Sobre a escolha em percorrer todo esse trajeto de bicicleta, ele esclarece: “eu queria estar em contato com o meio ambiente de uma forma mais orgânica; sentir a poeira, o sol, o vento, e também queria estar mais próximo das pessoas. A bicicleta era o veículo mais adequado a esses propósitos”. Fazer o trajeto com a magrela também foi uma opção ecológica, para não gerar nenhum tipo de descarga no ambiente. Ele ainda aproveitou os seus conhecimentos sobre energia e construiu um sistema de geração de energia acoplado à bicicleta: seis horas de pedalada eram suficientes para gerar quatro horas de autonomia para carregar a câmera fotográfica, o computador e o GPS. “Levei esses equipamentos para registrar a viagem. Eu publicava as trilhas no Google Earth na medida em que pedalava e as pessoas acompanhavam o percurso no meu site”, conta.

Experiências sertanejas

O caminho percorrido por Makely Ka teve altos e baixos. Dentre as lembranças mais prazerosas estão as chegadas nas cidades e povoados. “Num primeiro momento todos têm receio: eu era o forasteiro. Mas por estar de bicicleta, as pessoas entendiam a minha situação de relativa fragilidade e estabeleciam uma relação de empatia”, conta.

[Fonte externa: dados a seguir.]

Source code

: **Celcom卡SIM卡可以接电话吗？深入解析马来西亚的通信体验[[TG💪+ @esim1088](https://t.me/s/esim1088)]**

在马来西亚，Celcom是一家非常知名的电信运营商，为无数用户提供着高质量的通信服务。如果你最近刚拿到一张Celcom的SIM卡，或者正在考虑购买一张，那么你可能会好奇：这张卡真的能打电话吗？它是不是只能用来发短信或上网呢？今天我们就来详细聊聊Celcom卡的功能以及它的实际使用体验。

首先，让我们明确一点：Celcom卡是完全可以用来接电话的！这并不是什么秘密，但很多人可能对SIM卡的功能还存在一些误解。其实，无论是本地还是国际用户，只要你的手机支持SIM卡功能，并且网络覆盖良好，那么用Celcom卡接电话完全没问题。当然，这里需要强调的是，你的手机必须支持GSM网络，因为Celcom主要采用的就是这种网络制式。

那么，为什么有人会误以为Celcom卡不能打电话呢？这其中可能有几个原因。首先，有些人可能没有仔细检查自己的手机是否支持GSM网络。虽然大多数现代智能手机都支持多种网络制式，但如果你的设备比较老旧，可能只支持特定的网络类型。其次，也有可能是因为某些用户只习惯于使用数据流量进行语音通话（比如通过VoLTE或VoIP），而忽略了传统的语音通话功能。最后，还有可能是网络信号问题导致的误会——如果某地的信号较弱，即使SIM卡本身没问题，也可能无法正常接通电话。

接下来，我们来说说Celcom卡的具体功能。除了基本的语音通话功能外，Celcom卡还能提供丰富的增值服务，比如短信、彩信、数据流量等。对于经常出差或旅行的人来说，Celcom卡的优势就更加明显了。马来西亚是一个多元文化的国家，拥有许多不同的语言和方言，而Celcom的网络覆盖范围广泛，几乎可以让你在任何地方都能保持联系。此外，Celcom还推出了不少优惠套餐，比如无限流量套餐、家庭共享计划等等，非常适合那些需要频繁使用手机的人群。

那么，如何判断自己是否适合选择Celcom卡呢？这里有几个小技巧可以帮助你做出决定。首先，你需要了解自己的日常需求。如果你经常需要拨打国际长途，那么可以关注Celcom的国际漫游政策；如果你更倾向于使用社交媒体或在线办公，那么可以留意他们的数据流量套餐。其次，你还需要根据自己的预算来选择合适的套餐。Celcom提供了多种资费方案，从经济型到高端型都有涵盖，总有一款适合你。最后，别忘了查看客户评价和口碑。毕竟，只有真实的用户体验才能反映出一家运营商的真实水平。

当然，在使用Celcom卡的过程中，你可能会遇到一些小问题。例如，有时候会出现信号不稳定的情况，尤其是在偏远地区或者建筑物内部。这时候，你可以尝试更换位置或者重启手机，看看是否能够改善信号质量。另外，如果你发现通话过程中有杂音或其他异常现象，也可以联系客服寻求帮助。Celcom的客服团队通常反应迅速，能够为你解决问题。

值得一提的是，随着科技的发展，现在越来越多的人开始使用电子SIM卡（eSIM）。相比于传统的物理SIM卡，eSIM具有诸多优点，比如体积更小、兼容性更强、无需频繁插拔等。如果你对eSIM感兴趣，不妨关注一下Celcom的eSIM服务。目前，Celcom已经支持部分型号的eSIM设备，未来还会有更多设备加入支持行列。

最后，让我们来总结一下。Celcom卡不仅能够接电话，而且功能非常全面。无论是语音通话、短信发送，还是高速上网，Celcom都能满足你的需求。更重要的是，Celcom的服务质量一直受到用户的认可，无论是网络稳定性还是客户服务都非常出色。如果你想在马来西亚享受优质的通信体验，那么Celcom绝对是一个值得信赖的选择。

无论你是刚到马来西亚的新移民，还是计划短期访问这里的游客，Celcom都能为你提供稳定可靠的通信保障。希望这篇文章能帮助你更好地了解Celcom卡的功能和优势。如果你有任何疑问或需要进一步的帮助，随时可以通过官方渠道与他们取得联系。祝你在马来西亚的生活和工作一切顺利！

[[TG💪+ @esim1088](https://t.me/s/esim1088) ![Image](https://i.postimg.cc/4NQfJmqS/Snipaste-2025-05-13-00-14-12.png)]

Makely logo era convidado para entrar nas casas das pessoas e tomar um “cafezinho”, sinal de que havia sido bem recebido.

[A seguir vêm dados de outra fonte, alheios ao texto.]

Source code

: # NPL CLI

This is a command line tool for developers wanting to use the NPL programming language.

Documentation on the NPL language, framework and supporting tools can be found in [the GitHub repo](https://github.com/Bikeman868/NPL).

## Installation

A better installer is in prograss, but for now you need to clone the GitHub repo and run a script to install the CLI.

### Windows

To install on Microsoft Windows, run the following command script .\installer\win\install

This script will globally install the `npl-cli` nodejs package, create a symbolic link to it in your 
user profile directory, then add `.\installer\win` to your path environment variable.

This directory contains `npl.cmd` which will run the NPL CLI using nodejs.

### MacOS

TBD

Em algumas cidades chegaram a disputar a sua atenção. O compositor conta que ao chegar em Barro Branco, comunidade de Lassance, aproximou-se de um ponto comercial e pediu a indicação de um local para que pudesse passar a noite.   Logo chegou um senhor e lhe convidou para  tomar um café. Depois de algumas xícaras e um bocado de prosa, ele deixou suas coisas nessa casa comercial para buscar o local que tinham indicado e descobriu que os donos já tinham preparado tudo para que ele pudesse dormir. “Todavia, o senhor que eu tinha conhecido primeiro apareceu e disse: vamos lá pra casa que você vai dormir é lá”, conta, rindo, apesar da situação um pouco constrangedora.

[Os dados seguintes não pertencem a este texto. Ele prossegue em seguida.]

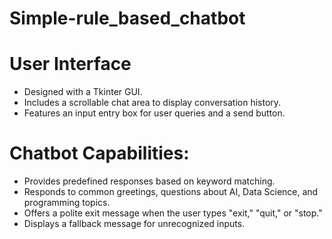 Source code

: # Simple-rule_based_chatbot
# User Interface
- Designed with a Tkinter GUI.
- Includes a scrollable chat area to display conversation history.
- Features an input entry box for user queries and a send button.
# Chatbot Capabilities:
- Provides predefined responses based on keyword matching.
- Responds to common greetings, questions about AI, Data Science, and programming topics.
- Offers a polite exit message when the user types "exit," "quit," or "stop."
- Displays a fallback message for unrecognized inputs.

Também foi por indicação que Makely Ka chegou a uma pousada “em um vilarejo afastado da civilização”. Depois de jantar, uma das filhas do casal teve uma crise de asma. A mãe foi para a cozinha fazer um chá; o pai ficou ao lado da menina, tentando acalmá-la e algumas senhoras chegaram para rezar. Para chegar a Chapada Gaúcha, cidade mais próxima, seria preciso atravessar 80 quilômetros em uma região onde as dunas de areia são tão altas que os veículos quase não conseguem passar. A caminhonete do homem que costuma fazer a travessia não estava na estava na cidade. “Aquela gente não sabia o que fazer e foi rezar com eles”, lembra. A menina melhorou. “Nessas regiões tudo é muito precário. Aí você começa a entender os mecanismos da fé. Não é uma coisa gratuita, é no que as pessoas podem se agarrar, não tem outra”, diz.

Melodia mista

Makely Ka conseguiu trazer o sertão para sua música de uma forma realmente emocionante. Conversas, rezas, violas, poesias e até barulhos soltos no ar — como o canto dos pássaros e o encontro entre rios — são sons usados no disco. “Hoje em dia o impulso é urbano e as conexões vêm de outros lugares, mas a música autóctone não dissocia a música da vida.” Ele cita as músicas de trabalho, das lavadeiras, dos agricultores, as músicas de rezas e até mesmo as músicas dos funerais. Todas elas fazem parte do cotidiano dos moradores desses locais.

Durante o processo de produção, Makely  Ka encontrou uma relação direta entre a música a geografia do sertão. Para o cantor, a música em Minas é mais introspectiva, mais contemplativa, assim como o próprio morador do Cerrado. “Tem a ver com a amplitude da paisagem. Eu acho até que a harmonia mineira emula as árvores retorcidas do Cerrado. Já a Caatinga evoca o ritmo. Ali você anda fazendo ritmo, como o som que surge quando se pisa em galhos secos”, explica. E é nesse espaço, entre a harmonia torta e a melodia rítmica, entre o Cerrado e a Caatinga, que se encontra a música de Makely Ka.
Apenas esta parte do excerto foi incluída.